ESCALATION IN ARRIVO?

DI ANTONELLO TOMANELLi

ANTONELLO TOMANELLI

Un missile colpisce il mercato di Kostiantynivka, oblast di Donetsk, e fa una strage. I mezzi di informazione occidentali si affrettano a specificare che si tratta di un missile lanciato dai russi, fungendo così da cassa di risonanza della versione ucraina.

Secondo altre fonti, invece, a causare la strage sarebbe stato un missile anti-radar AGM-88 HARM, di fabbricazione americana, lanciato da un caccia ucraino decollato dalla base aerea di Mirgorod, situata a Druzhkovka, ancora sotto il controllo di Kiev.

Cose già viste e sentite, diremmo noi. Logica imporrebbe di considerare che se Kostiantynivka è sotto controllo russo, come la maggior parte dell’oblast di Donetsk, difficile ipotizzare che la strage sia attribuibile ai russi, a meno di un clamoroso e tragico errore.

Errore che però il mainstream esclude, fino a dare ampio risalto alle parole di Zelensky: «Quando qualcuno nel mondo prova ancora ad avere a che fare con qualcosa di russo, significa chiudere gli occhi sulla realtà. L’audacia del male. La sfacciataggine della malvagità. Disumanità assoluta». A pronunciare queste parole è colui che considera  traditore della Patria chiunque manifesti l’opportunità di una trattativa con Mosca, fino a vietarla per legge e invitare il Papa a non ficcare il naso in questioni che non lo riguardano. Qualcosa non torna.

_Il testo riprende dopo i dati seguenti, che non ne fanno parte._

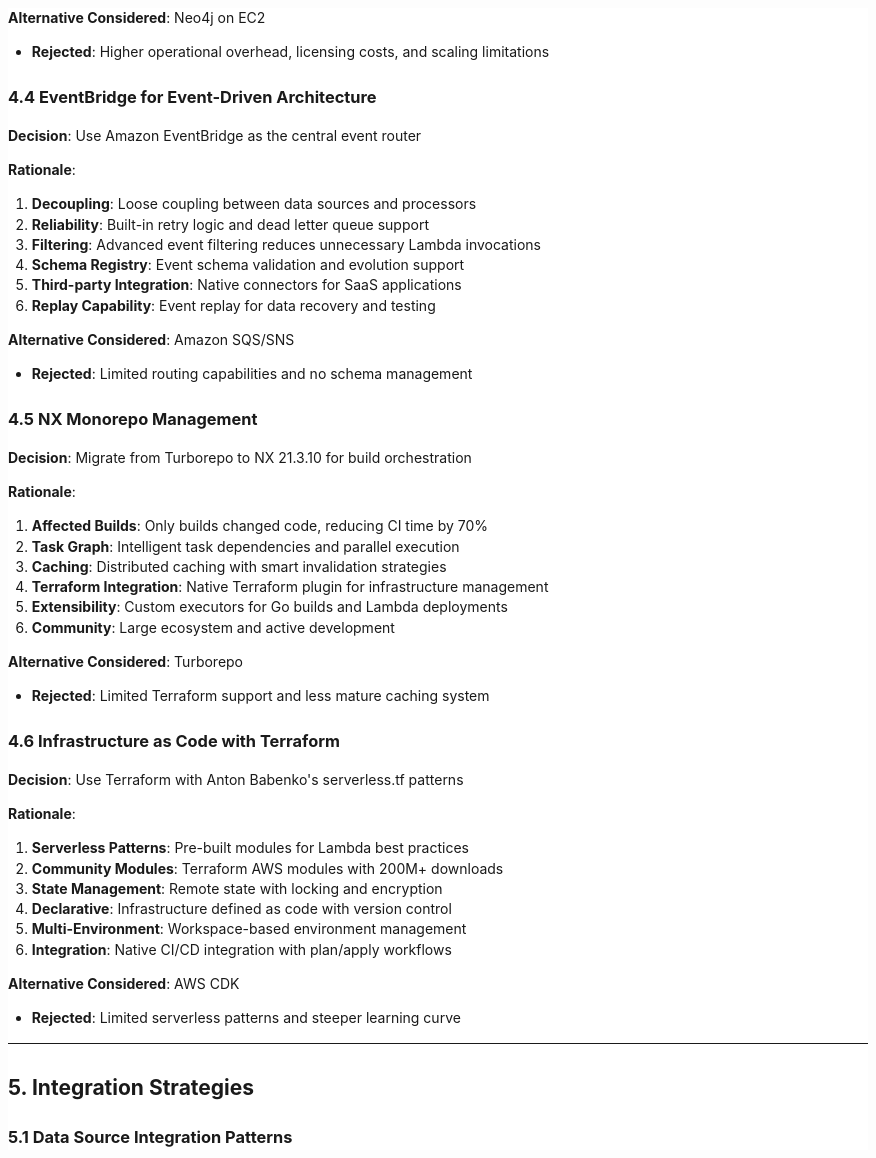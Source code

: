 **Alternative Considered**: Neo4j on EC2
- **Rejected**: Higher operational overhead, licensing costs, and scaling limitations

### 4.4 EventBridge for Event-Driven Architecture

**Decision**: Use Amazon EventBridge as the central event router

**Rationale**:
1. **Decoupling**: Loose coupling between data sources and processors
2. **Reliability**: Built-in retry logic and dead letter queue support
3. **Filtering**: Advanced event filtering reduces unnecessary Lambda invocations
4. **Schema Registry**: Event schema validation and evolution support
5. **Third-party Integration**: Native connectors for SaaS applications
6. **Replay Capability**: Event replay for data recovery and testing

**Alternative Considered**: Amazon SQS/SNS
- **Rejected**: Limited routing capabilities and no schema management

### 4.5 NX Monorepo Management

**Decision**: Migrate from Turborepo to NX 21.3.10 for build orchestration

**Rationale**:
1. **Affected Builds**: Only builds changed code, reducing CI time by 70%
2. **Task Graph**: Intelligent task dependencies and parallel execution
3. **Caching**: Distributed caching with smart invalidation strategies
4. **Terraform Integration**: Native Terraform plugin for infrastructure management
5. **Extensibility**: Custom executors for Go builds and Lambda deployments
6. **Community**: Large ecosystem and active development

**Alternative Considered**: Turborepo
- **Rejected**: Limited Terraform support and less mature caching system

### 4.6 Infrastructure as Code with Terraform

**Decision**: Use Terraform with Anton Babenko's serverless.tf patterns

**Rationale**:
1. **Serverless Patterns**: Pre-built modules for Lambda best practices
2. **Community Modules**: Terraform AWS modules with 200M+ downloads
3. **State Management**: Remote state with locking and encryption
4. **Declarative**: Infrastructure defined as code with version control
5. **Multi-Environment**: Workspace-based environment management
6. **Integration**: Native CI/CD integration with plan/apply workflows

**Alternative Considered**: AWS CDK
- **Rejected**: Limited serverless patterns and steeper learning curve

---

## 5. Integration Strategies

### 5.1 Data Source Integration Patterns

Ma si sa, oggi la Propaganda è la quintessenza della guerra, che finisce per avallare, se non incoraggiare, le reazioni più turpi. E le cattive notizie non arrivano mai sole. A cadaveri di Kostiantynivka ancora caldi, da Washington arriva l’annuncio ufficiale dell’invio a Kiev di munizioni a uranio impoverito per un valore di un miliardo di dollari. Una quantità enorme, se si considera il basso costo dell’uranio impoverito; e nonostante l’art. 35 del Protocollo Aggiuntivo della Convenzione di Ginevra (1977) vieti «l’impiego di metodi o mezzi di guerra concepiti con lo scopo di provocare, o dai quali ci si può attendere che provochino, danni estesi, durevoli e gravi all’ambiente naturale».

In sostanza, si rivendica pubblicamente, quasi con orgoglio, la violazione di una convenzione internazionale.

E come se non bastasse, ci si mette anche la Romania a gettare benzina sul fuoco. Pare che alcuni frammenti di un drone russo abbattuto siano caduti in territorio rumeno. Sembrerebbe uno scherzo, ma il presidente Kalus Iohannis ha parlato di «situazione completamente inaccettabile, che costituisce una grave violazione della sovranità e dell’integrità territoriale di un Paese Nato». Un chiaro invito alla Nato a invocare il famigerato art. 5 del Trattato. Per un pezzo di drone distrutto.

Tra incaute affermazioni e umoristiche farneticazioni, possiamo arrivare ad una amara conclusione. Almeno per il momento, non vi è un solo individuo, uno, al di sopra di tutti noi, che nel giocare questa partita della morte stia manifestando un briciolo di buon senso e di razionalità.